News
FOR IMMEDIATE RELEASE
July 27, 2001
PWC Industry Focusing on New Parks Director
When the newly appointed director of the National Park Service
officially starts her job Monday, at least one personal watercraft
advocate will be camped out at her door, so to speak, to plead
the industry's case on PWC bans.
"I have everybody I know working to get an appointment
ASAP," Monita Fontaine, executive director of the Personal
Watercraft Industry Association, said Thursday afternoon.
Fran Mainella was nominated as the new NPS director by President
Bush June 4, and confirmed by the Senate July 12. Fontaine
said her appointment comes not a moment too soon.
"Timing is crucial," Fontaine said. "She really
is going to have to give this priority attention right out
of the gate."
The American Watercraft Association, a group of PWC owners,
already sent Mainella a letter earlier this week asking her
to re-examine NPS' personal watercraft rule. This rule bans
PWC use at 66 of the 87 parks that allowed motorized boating,
but originally permitted the remaining 21 parks to determine
whether or not PWC use would be allowed after April 2002.
A settlement agreement related to an August 2000 lawsuit filed
by Bluewater Network, an environmental group based in San
Francisco, extended that deadline to September 2002.
However, the settlement requires each park manager to undergo
a formal review process to determine whether PWC use will
be permitted past next years deadlines. Since NPS has
been without a director the last several months, Fontaine
said some of the individual park superintendents have been
acting on their own and issuing PWC bans without a formal
assessment. Others have done nothing at all. "By doing
nothing, you ban them," she said.
"Hopefully she [Mainella] will bring order and a process
to this," Fontaine said. "We're counting on her
to make this a fair, scientific-based, objective criteria.

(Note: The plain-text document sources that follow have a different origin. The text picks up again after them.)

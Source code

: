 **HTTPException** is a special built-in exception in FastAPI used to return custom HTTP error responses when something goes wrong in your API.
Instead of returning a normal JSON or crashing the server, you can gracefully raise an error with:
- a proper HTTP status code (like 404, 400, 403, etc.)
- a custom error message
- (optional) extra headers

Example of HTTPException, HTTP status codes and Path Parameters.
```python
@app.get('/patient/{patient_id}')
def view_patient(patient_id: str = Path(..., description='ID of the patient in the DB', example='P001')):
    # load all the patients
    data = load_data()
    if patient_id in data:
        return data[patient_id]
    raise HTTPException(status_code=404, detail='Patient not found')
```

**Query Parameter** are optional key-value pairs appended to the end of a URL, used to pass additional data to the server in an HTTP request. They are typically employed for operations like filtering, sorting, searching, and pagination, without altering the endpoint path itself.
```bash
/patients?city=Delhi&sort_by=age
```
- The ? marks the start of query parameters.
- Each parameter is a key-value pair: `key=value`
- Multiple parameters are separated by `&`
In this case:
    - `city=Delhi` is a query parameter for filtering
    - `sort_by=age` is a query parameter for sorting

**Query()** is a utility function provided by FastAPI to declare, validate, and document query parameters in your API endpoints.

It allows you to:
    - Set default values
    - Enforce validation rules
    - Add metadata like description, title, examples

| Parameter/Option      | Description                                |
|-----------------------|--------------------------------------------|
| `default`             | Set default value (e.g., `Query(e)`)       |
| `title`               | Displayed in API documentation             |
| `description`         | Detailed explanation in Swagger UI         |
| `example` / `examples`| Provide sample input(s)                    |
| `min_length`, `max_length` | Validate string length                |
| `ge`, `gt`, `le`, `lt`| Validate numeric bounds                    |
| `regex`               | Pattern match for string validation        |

I don't know her personally, but my understanding is that
she is a fair-minded person and she does put value on science."
And if Mainella does look at science, Fontaine said, "That's
the end of the story." She said the progress made in
2-stroke technology over the last few years, and the recent
introduction of 4-stroke engines, have made PWC cleaner and
quieter.
Mainella becomes the 16th director of the NPS and the first
woman to head the 85-year-old agency. As director, she will
have policy and administrative responsibility for the 384
units and 83 million acres within the federal park system.
Mainella has more than 30 years of experience in the park
management and recreation field, according to the NPS. Since
1989 she has been the director of the division of recreation
and parks for the Florida Department of Environmental Protection.
Prior to that she was executive director of the Florida Recreation
and Park Association. She also has served as director of recreation
for Lake Park, Fla., and assistant center director for the
Tallahassee Parks and Recreation Department.